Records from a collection
────────────────────────────────────────

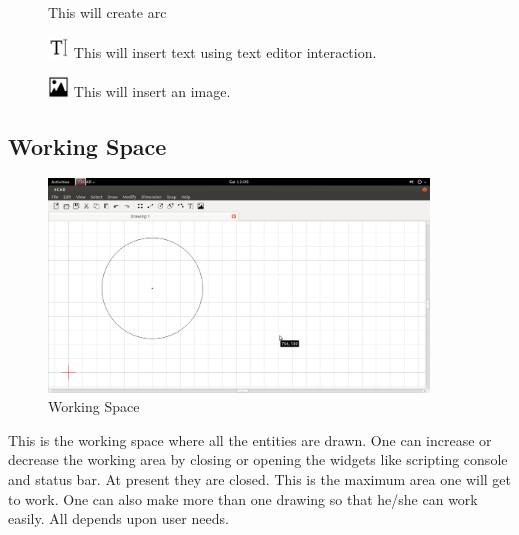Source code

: \begin{enumerate}
\begin{figure}[h!]
This will create arc
\end{figure}
\begin{figure}[h!]
\includegraphics[width=0.05\textwidth]{images/text.jpg} 
This will insert text using text editor interaction.
\end{figure}
\begin{figure}[h!]
\includegraphics[width=0.05\textwidth]{images/image.jpg} 
This will insert an image.
\end{figure}
\end{enumerate}
\vspace{30em}
\subsection{Working Space}
\begin{figure}[h!]
\centering
\includegraphics[width=0.9\textwidth]{images/drawingarea.png} 
\caption{Working Space}
\end{figure}
This is the working space where all the entities are drawn. One can increase or decrease the working area by closing or opening the widgets like scripting console and status bar. At present they are closed. This is the maximum area one will get to work. One can also make more than one drawing so that he/she can work easily. All depends upon user needs.
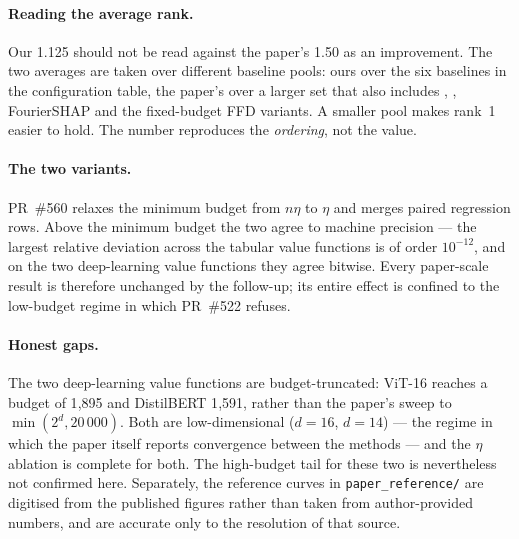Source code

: \paragraph{Reading the average rank.}
Our 1.125 should not be read against the paper's 1.50 as an improvement. The two averages are
taken over different baseline pools: ours over the six baselines in the configuration table,
the paper's over a larger set that also includes \leverageshap{}, \polyshap{}, FourierSHAP and
the fixed-budget FFD variants. A smaller pool makes rank~1 easier to hold. The number
reproduces the \emph{ordering}, not the value.

\paragraph{The two variants.}
PR~\#560 relaxes the minimum budget from $n\eta$ to $\eta$ and merges paired regression rows.
Above the minimum budget the two agree to machine precision --- the largest relative deviation
across the tabular value functions is of order $10^{-12}$, and on the two deep-learning value
functions they agree bitwise. Every paper-scale result is therefore unchanged by the follow-up;
its entire effect is confined to the low-budget regime in which PR~\#522 refuses.

\paragraph{Honest gaps.}
The two deep-learning value functions are budget-truncated: ViT-16 reaches a budget of 1{,}895
and DistilBERT 1{,}591, rather than the paper's sweep to $\min(2^d, 20\,000)$. Both are
low-dimensional ($d = 16$, $d = 14$) --- the regime in which the paper itself reports
convergence between the methods --- and the $\eta$ ablation is complete for both. The
high-budget tail for these two is nevertheless not confirmed here. Separately, the reference
curves in
\texttt{paper\_reference/} are digitised from the published figures rather than taken from
author-provided numbers, and are accurate only to the resolution of that source.
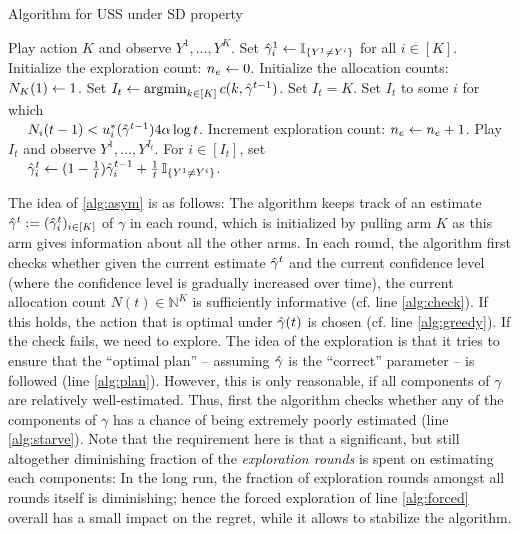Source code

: \documentclass[11pt]{article} %
\newcommand{\N}{\mathbb{N}}
\DeclareMathOperator{\argmin}{argmin}
\begin{document}
\begin{center}
	\begin{minipage}{0.48\textwidth}
		\begin{algorithm}[H]
			\caption{Algorithm for USS under SD property} 
			\label{alg:asym}
			\begin{algorithmic}[1]
				\STATE Play action $K$ and observe  $Y^1,\dots,Y^K$.
				\STATE Set $\hat{\gamma}_{i}^1 \leftarrow \mathbb{I}_{\{Y^1\ne Y^i\}}$ for all $i\in [K]$.
				\STATE Initialize the exploration count: $n_e \leftarrow 0$.
				\STATE Initialize the allocation counts: $N_K(1) \leftarrow 1$.
				 \label{alg:check}
				\STATE Set $I_t \set \argmin_{k\in [K]} c(k,\hgamma^{t-1})$. \label{alg:greedy}
				\ELSE
				 \label{alg:starve}
				\STATE Set $I_t =K$. \label{alg:forced}
				\ELSE
				\STATE Set $I_t$ to some $i$ for which \label{alg:plan} \\
				$\quad$ $N_i(t-1)< u_i^*(\hat{\gamma}^{t-1})4\alpha\log t$.
				\ENDIF
				\STATE Increment exploration count: $n_e \leftarrow n_e+1$.
				\ENDIF
				\STATE Play $I_t$ and observe  $Y^1,\dots,Y^{I_t}$.
				\STATE For $i\in [I_t]$, set\\
				$\quad$ $\hat{\gamma}_i^t \leftarrow (1-{1\over t}) \hat{\gamma}_i^{t-1} + {1\over t} \,\mathbb{I}_{\{Y^1\ne Y^i\}}$.
				\ENDFOR
			\end{algorithmic}
		\end{algorithm}
	\end{minipage}
\end{center}


The idea of \cref{alg:asym} is as follows:
The algorithm keeps track of an estimate $\hat{\gamma}^{t}:=(\hat{\gamma}^t_i)_{i \in [K]}$ of $\gamma$ in each round, which is initialized by pulling arm $K$ as this arm
gives information about all the other arms.
In each round, the algorithm first checks whether given the current estimate $\hat{\gamma}^t$ and the current confidence level (where the confidence level is gradually increased over time), the current allocation count $N(t)\in \N^K$
is sufficiently informative (cf. line \ref{alg:check}). If this holds, the action that is optimal under $\hat{\gamma}(t)$ is chosen 
(cf. line \ref{alg:greedy}). If the check fails, we need to explore.
The idea of the exploration is that it tries to ensure that the ``optimal plan'' -- assuming $\hat{\gamma}$ is the ``correct'' parameter -- is followed (line \ref{alg:plan}). However, this is only reasonable, if all components of $\gamma$ are relatively well-estimated.
Thus, first the algorithm checks whether any of the components of $\gamma$ has a chance of being
extremely poorly estimated (line \ref{alg:starve}). Note that the requirement here is that a significant, but still altogether diminishing fraction of the \emph{exploration rounds} is spent on estimating each components: In the long run, the fraction of exploration rounds amongst all rounds itself is diminishing; hence the forced exploration of line \ref{alg:forced} overall has a small impact on the regret, while it allows to stabilize the algorithm.
\end{document}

────────────────────────────────────────

◆ **About this task**
Transcribe the records above verbatim. Do not carry over any picture.

◆ **Answer for the task**
Source code

: \begin{enumerate}
\begin{figure}[h!]
This will create arc
\end{figure}
\begin{figure}[h!]
\includegraphics[width=0.05\textwidth]{images/text.jpg} 
This will insert text using text editor interaction.
\end{figure}
\begin{figure}[h!]
\includegraphics[width=0.05\textwidth]{images/image.jpg} 
This will insert an image.
\end{figure}
\end{enumerate}
\vspace{30em}
\subsection{Working Space}
\begin{figure}[h!]
\centering
\includegraphics[width=0.9\textwidth]{images/drawingarea.png} 
\caption{Working Space}
\end{figure}
This is the working space where all the entities are drawn. One can increase or decrease the working area by closing or opening the widgets like scripting console and status bar. At present they are closed. This is the maximum area one will get to work. One can also make more than one drawing so that he/she can work easily. All depends upon user needs.
Source code

: \paragraph{Reading the average rank.}
Our 1.125 should not be read against the paper's 1.50 as an improvement. The two averages are
taken over different baseline pools: ours over the six baselines in the configuration table,
the paper's over a larger set that also includes \leverageshap{}, \polyshap{}, FourierSHAP and
the fixed-budget FFD variants. A smaller pool makes rank~1 easier to hold. The number
reproduces the \emph{ordering}, not the value.

\paragraph{The two variants.}
PR~\#560 relaxes the minimum budget from $n\eta$ to $\eta$ and merges paired regression rows.
Above the minimum budget the two agree to machine precision --- the largest relative deviation
across the tabular value functions is of order $10^{-12}$, and on the two deep-learning value
functions they agree bitwise. Every paper-scale result is therefore unchanged by the follow-up;
its entire effect is confined to the low-budget regime in which PR~\#522 refuses.

\paragraph{Honest gaps.}
The two deep-learning value functions are budget-truncated: ViT-16 reaches a budget of 1{,}895
and DistilBERT 1{,}591, rather than the paper's sweep to $\min(2^d, 20\,000)$. Both are
low-dimensional ($d = 16$, $d = 14$) --- the regime in which the paper itself reports
convergence between the methods --- and the $\eta$ ablation is complete for both. The
high-budget tail for these two is nevertheless not confirmed here. Separately, the reference
curves in
\texttt{paper\_reference/} are digitised from the published figures rather than taken from
author-provided numbers, and are accurate only to the resolution of that source.
Source code

: \documentclass[11pt]{article} %
\newcommand{\N}{\mathbb{N}}
\DeclareMathOperator{\argmin}{argmin}
\begin{document}
\begin{center}
	\begin{minipage}{0.48\textwidth}
		\begin{algorithm}[H]
			\caption{Algorithm for USS under SD property} 
			\label{alg:asym}
			\begin{algorithmic}[1]
				\STATE Play action $K$ and observe  $Y^1,\dots,Y^K$.
				\STATE Set $\hat{\gamma}_{i}^1 \leftarrow \mathbb{I}_{\{Y^1\ne Y^i\}}$ for all $i\in [K]$.
				\STATE Initialize the exploration count: $n_e \leftarrow 0$.
				\STATE Initialize the allocation counts: $N_K(1) \leftarrow 1$.
				 \label{alg:check}
				\STATE Set $I_t \set \argmin_{k\in [K]} c(k,\hgamma^{t-1})$. \label{alg:greedy}
				\ELSE
				 \label{alg:starve}
				\STATE Set $I_t =K$. \label{alg:forced}
				\ELSE
				\STATE Set $I_t$ to some $i$ for which \label{alg:plan} \\
				$\quad$ $N_i(t-1)< u_i^*(\hat{\gamma}^{t-1})4\alpha\log t$.
				\ENDIF
				\STATE Increment exploration count: $n_e \leftarrow n_e+1$.
				\ENDIF
				\STATE Play $I_t$ and observe  $Y^1,\dots,Y^{I_t}$.
				\STATE For $i\in [I_t]$, set\\
				$\quad$ $\hat{\gamma}_i^t \leftarrow (1-{1\over t}) \hat{\gamma}_i^{t-1} + {1\over t} \,\mathbb{I}_{\{Y^1\ne Y^i\}}$.
				\ENDFOR
			\end{algorithmic}
		\end{algorithm}
	\end{minipage}
\end{center}


The idea of \cref{alg:asym} is as follows:
The algorithm keeps track of an estimate $\hat{\gamma}^{t}:=(\hat{\gamma}^t_i)_{i \in [K]}$ of $\gamma$ in each round, which is initialized by pulling arm $K$ as this arm
gives information about all the other arms.
In each round, the algorithm first checks whether given the current estimate $\hat{\gamma}^t$ and the current confidence level (where the confidence level is gradually increased over time), the current allocation count $N(t)\in \N^K$
is sufficiently informative (cf. line \ref{alg:check}). If this holds, the action that is optimal under $\hat{\gamma}(t)$ is chosen 
(cf. line \ref{alg:greedy}). If the check fails, we need to explore.
The idea of the exploration is that it tries to ensure that the ``optimal plan'' -- assuming $\hat{\gamma}$ is the ``correct'' parameter -- is followed (line \ref{alg:plan}). However, this is only reasonable, if all components of $\gamma$ are relatively well-estimated.
Thus, first the algorithm checks whether any of the components of $\gamma$ has a chance of being
extremely poorly estimated (line \ref{alg:starve}). Note that the requirement here is that a significant, but still altogether diminishing fraction of the \emph{exploration rounds} is spent on estimating each components: In the long run, the fraction of exploration rounds amongst all rounds itself is diminishing; hence the forced exploration of line \ref{alg:forced} overall has a small impact on the regret, while it allows to stabilize the algorithm.
\end{document}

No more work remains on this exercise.